Movie Info
Movie Name: Gigi
Studio: MGM
Genre(s): Musical/Romance/Family
Release Date(s): May 15, 1958
MPAA Rating: Not Rated
Thank Heaven for little girls for little girls get bigger every day. Gigi (Leslie Caron) is no longer a girl and beginning to turn heads. One of the heads she has turned is the head of is young womanizer Gaston Lachaille (Louis Jourdan). As Gigi’s grandmother Madam Alvarez (Hermione Gingold) and aunt Alicia (Isabel Jeans) try to turn Gigi into a proper woman, Gigi just wants to have fun…and a proper young woman isn’t necessarily what Gaston wants.
Directed by Vincent Minnelli, Gigi is an original musical based on 1944 novella by Colette and often considered the last great musical of MGM. The movie was received with critical acclaim and won all nine Oscars for which it was nominated: Best Picture, Best Director, Best Adapted Screenplay, Best Art Direction, Best Cinematography, Best Costume Design, Best Film Editing, Best Original Score, Best Original Song (“Gigi”). The movie was selected for preservation by the Library of Congress in the National Film Registry in 1991.
Gigi is a nice movie, but it isn’t the type of movie knocks you out. It is a rather standard fair musical with a pleasant score and lyrics. Gigi is rather forgettable in the world of movies, but that doesn’t mean it doesn’t have any merit.
The story for Gigi is a little bit My Fair Lady, and My Fair Lady was popular at the time. Instead of a Pygmalion type story, it becomes a coming of age story. It also has some similarities to Sabrina which was about a girl blossoming into a woman. The blending of the two stories and the Paris setting does help distinguish it, but it still feels like an amalgam of so many other stories.

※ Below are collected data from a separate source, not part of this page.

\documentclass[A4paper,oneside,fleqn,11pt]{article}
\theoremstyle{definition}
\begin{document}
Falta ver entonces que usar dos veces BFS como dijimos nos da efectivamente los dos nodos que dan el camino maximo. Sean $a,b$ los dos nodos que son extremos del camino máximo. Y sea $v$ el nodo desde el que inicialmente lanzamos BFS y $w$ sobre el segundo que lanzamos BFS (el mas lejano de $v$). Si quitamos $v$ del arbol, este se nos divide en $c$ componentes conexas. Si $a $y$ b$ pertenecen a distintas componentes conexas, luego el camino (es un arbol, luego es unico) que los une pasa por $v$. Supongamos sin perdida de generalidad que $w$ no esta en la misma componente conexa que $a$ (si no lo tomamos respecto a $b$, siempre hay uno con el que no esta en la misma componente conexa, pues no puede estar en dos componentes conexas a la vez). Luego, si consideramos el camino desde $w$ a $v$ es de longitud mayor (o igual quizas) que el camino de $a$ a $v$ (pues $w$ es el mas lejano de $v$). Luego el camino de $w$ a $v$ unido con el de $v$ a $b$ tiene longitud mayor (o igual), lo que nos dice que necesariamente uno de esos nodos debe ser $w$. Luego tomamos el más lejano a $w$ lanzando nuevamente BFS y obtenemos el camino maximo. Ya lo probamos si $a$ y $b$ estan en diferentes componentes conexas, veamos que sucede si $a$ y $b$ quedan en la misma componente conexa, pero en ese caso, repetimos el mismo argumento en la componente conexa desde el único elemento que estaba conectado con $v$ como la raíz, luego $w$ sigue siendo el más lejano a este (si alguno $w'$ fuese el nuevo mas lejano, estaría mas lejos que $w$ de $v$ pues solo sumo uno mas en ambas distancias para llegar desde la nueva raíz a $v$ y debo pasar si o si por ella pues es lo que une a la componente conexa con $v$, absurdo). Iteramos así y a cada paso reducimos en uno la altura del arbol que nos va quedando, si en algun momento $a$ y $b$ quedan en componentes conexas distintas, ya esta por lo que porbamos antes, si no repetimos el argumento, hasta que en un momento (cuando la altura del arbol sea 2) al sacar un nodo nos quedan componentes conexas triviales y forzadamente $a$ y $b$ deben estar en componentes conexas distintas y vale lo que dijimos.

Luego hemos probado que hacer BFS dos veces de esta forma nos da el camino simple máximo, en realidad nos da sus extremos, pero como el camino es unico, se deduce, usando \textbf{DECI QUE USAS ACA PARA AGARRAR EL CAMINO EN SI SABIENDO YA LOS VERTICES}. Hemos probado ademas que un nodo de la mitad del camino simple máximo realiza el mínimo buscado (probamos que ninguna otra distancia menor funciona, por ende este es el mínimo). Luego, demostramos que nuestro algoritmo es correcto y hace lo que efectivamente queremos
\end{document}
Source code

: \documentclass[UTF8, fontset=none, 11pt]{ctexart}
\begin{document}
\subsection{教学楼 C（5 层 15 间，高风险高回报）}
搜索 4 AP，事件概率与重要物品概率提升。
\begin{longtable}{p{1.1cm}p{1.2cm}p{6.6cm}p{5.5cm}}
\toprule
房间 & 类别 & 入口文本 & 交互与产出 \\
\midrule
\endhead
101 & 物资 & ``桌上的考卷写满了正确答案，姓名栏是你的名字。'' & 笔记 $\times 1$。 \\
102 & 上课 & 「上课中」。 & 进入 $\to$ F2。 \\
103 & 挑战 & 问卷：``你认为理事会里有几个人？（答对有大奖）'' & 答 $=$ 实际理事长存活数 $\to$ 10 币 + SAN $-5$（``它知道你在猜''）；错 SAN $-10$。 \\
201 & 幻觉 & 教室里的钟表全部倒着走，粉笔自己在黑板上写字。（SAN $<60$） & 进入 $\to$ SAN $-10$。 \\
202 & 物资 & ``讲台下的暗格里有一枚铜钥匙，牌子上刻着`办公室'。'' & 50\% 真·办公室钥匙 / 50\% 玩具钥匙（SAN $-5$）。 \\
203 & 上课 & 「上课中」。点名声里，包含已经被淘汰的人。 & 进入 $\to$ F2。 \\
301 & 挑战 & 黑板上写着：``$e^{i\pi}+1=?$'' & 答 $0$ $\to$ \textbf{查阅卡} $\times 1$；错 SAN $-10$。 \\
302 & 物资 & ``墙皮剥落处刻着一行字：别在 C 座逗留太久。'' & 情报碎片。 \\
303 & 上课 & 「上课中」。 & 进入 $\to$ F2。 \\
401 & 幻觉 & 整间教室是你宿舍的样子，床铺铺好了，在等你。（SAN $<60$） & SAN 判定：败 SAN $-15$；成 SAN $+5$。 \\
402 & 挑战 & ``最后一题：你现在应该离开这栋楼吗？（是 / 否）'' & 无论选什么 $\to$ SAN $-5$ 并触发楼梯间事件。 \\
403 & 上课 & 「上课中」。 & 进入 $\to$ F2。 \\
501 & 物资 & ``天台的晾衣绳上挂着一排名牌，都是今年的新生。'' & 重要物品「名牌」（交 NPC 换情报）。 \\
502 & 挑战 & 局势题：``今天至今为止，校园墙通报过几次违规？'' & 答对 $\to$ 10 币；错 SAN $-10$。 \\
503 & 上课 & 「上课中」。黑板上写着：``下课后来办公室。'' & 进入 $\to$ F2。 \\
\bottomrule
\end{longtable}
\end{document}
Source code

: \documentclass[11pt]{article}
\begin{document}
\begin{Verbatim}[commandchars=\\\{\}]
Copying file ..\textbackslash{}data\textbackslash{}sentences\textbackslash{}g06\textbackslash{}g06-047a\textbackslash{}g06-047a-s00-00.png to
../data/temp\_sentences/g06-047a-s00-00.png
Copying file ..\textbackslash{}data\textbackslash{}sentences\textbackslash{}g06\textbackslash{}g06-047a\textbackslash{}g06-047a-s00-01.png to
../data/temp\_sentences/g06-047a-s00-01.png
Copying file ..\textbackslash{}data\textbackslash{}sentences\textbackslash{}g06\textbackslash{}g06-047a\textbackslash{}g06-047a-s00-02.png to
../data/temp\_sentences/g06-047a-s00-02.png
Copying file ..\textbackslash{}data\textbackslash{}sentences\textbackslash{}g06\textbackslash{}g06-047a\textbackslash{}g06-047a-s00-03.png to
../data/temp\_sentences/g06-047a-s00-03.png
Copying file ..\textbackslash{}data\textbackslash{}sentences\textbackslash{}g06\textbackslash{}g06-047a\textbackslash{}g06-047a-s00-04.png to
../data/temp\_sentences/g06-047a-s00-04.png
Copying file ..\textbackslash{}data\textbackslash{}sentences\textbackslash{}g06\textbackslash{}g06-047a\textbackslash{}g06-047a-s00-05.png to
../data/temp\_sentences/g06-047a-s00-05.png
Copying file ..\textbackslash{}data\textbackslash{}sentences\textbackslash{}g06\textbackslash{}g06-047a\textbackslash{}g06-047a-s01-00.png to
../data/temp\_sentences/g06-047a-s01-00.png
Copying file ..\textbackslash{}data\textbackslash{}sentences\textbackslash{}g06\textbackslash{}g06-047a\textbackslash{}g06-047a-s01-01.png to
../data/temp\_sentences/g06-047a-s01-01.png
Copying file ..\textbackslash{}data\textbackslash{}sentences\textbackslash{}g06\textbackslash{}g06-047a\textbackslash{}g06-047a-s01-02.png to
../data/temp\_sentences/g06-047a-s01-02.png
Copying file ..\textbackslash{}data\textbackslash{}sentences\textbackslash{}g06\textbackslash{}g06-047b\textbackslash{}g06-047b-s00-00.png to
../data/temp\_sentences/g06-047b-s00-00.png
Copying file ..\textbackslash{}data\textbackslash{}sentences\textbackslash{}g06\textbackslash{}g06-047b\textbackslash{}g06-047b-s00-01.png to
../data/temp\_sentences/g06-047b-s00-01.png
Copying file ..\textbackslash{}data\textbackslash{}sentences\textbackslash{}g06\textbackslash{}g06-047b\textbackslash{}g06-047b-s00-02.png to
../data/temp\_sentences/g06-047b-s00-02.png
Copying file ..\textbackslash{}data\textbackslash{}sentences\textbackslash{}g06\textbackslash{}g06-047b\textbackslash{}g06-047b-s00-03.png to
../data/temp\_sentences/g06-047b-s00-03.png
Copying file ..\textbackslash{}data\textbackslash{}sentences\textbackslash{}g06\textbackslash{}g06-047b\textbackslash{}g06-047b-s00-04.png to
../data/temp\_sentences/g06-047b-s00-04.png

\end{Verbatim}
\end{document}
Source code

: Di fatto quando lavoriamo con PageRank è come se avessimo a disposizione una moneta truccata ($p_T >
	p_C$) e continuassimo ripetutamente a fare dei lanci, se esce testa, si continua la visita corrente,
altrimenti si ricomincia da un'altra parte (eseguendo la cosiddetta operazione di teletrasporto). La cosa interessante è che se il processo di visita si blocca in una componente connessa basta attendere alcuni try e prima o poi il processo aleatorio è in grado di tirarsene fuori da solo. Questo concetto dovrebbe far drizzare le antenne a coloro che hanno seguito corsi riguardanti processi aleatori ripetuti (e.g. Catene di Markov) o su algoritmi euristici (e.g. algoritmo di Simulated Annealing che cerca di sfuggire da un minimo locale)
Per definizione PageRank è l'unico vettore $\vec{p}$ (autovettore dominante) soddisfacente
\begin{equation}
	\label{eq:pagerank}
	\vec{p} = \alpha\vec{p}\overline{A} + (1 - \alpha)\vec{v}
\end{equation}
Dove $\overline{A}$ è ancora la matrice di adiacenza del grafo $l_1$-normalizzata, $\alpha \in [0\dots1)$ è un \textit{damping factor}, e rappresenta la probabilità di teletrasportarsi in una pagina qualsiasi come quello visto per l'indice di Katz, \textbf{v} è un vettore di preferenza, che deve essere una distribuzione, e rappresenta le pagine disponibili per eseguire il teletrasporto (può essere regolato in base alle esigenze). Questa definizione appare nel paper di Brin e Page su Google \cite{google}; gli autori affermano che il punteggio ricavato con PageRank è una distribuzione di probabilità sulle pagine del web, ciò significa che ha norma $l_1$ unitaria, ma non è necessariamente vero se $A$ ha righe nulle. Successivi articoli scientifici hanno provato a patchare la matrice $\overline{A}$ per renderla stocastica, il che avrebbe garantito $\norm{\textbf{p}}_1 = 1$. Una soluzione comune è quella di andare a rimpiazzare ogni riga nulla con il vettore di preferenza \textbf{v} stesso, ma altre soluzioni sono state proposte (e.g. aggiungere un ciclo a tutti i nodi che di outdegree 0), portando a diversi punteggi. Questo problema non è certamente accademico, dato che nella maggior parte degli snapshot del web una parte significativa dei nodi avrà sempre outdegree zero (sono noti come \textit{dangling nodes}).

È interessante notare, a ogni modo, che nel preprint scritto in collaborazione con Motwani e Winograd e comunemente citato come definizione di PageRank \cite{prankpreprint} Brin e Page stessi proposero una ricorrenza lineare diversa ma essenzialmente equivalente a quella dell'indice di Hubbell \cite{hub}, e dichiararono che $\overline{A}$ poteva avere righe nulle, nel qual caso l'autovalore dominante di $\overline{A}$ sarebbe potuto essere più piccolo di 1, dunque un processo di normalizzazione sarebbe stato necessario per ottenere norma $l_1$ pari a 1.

Audrey Hepburn was a hot commodity at the time and was courted for Gigi, but Leslie Caron steps into the young character as a great substitute. You can’t look at the movie and Caron’s performance and see a little of Hepburn’s charm in it. Louis Jourdan is rather generic as her womanizing suitor, and Hermione Gingold and Isabel Jeans also are typical old biddy characters. Maurice Chevalier plays the crooning minstrel narrator and an older version of what Jourdan’s character could become if he doesn’t settle down.
The look, sound, and style of the movie is in the vein of classic musicals. The Paris setting is pleasant but a lot of the film takes place on sets. The numbers aren’t big or bold, and the music isn’t particularly memorable. The opening number “Thank Heaven for Little Girls” is probably the most memorable song despite “Gigi” winning the Best Song Oscar, but “The Night They Invented Champaign” is also good. “Thank Heaven for Little Girls” always kind of creeped me out with the old Chevalier singing about pre-teen girls (or even young women for that matter).
Gigi is a better than average musical in a time when musicals were more numerous, but an average musical in the grand scope of the genre. Kids might enjoy it, but with better musicals around, this tradition style piece will probably not go over as well as something like My Fair Lady or The Sound of Music for fans of musicals.